The apex court had earlier decided to challenge the CIC’s April 26 order. After Hindustan Times carried a report on July 19, the authorities not just dropped the idea but also provided information to activist Jagjit Singh.
“On a reconsideration of all the issues involved, this Registry has decided to comply with the directions given in the CIC order reserving the Registry’s right to raise the larger issues involved in a more appropriate case,” Smita Vats Sharma, additional registrar and the court’s chief public information officer (CPIO), informed Singh in a letter dated July 24.
After the April 2012 Supreme Court judgment banning the use of black films or any other material on car windows for vehicles in India, Singh was curious to know whether or not the court’s own vehicles complied with it.
He sought under the Right to Information (RTI) Act details of cars still having tinted glass, dark films and if any were removed. He also wanted information on the number of government vehicles in use by the apex court, their make, average monthly fuel consumption of each, copies of pollution under check (PUC) certificates and who uses these vehicles.
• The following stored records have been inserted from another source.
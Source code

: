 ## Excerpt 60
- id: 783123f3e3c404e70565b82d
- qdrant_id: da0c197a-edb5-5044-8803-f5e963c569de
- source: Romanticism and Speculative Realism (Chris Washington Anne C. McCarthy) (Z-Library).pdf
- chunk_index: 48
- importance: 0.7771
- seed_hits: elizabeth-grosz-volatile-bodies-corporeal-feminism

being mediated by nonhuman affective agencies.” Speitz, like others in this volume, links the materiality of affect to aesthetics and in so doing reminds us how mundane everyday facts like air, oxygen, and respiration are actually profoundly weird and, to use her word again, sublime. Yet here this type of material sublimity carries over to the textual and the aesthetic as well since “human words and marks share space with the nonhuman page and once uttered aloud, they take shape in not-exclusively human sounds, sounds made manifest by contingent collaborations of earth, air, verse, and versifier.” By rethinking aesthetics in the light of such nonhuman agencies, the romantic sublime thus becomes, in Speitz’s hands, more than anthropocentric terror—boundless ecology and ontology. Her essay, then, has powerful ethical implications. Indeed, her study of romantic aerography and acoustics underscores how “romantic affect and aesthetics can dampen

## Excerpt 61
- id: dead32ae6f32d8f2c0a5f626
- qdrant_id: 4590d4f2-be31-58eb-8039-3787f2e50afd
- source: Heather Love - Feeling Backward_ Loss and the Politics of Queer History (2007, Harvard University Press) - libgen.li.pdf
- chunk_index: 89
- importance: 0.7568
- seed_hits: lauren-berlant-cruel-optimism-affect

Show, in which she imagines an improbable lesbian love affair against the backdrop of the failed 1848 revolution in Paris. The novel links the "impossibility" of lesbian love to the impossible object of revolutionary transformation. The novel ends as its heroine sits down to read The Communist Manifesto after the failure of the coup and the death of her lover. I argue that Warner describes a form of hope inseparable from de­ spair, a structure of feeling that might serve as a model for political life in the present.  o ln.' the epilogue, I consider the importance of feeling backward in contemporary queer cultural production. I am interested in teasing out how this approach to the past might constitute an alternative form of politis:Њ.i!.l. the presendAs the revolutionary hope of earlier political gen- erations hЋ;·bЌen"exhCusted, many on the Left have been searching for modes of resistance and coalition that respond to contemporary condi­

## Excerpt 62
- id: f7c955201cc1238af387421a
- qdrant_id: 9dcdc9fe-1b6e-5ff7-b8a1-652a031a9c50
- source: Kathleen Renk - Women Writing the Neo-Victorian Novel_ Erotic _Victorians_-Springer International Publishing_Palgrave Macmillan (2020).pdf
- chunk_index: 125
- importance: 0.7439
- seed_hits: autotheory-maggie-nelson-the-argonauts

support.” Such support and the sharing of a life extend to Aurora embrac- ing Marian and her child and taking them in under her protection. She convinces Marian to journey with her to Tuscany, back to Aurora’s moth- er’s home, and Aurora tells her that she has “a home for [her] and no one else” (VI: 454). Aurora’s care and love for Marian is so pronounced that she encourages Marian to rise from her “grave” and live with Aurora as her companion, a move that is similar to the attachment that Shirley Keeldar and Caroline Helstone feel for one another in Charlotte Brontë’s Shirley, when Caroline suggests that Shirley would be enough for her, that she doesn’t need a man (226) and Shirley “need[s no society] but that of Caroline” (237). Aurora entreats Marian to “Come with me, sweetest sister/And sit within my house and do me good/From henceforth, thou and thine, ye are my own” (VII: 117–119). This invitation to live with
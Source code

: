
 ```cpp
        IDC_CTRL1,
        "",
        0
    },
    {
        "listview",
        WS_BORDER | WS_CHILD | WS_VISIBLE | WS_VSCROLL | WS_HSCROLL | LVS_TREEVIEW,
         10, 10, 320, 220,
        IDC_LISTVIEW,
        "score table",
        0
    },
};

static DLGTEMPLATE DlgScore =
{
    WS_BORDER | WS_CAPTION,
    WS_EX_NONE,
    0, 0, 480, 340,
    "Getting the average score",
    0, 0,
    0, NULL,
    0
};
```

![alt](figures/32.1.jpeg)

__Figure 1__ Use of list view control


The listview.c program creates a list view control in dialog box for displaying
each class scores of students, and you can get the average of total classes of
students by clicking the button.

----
The information provided revealed sunglass films on judges’ cars were removed from an authorised dealer at the rate of R250 per car. However, the number of such cars was not provided. The court also gave copies of PUC certificates for 25 cars. Interestingly, these certificates bore time and date stamp of the same day (the day of Singh’s original application).
The SC registry also provided mileage of 25 cars during June 2011 to May 2012.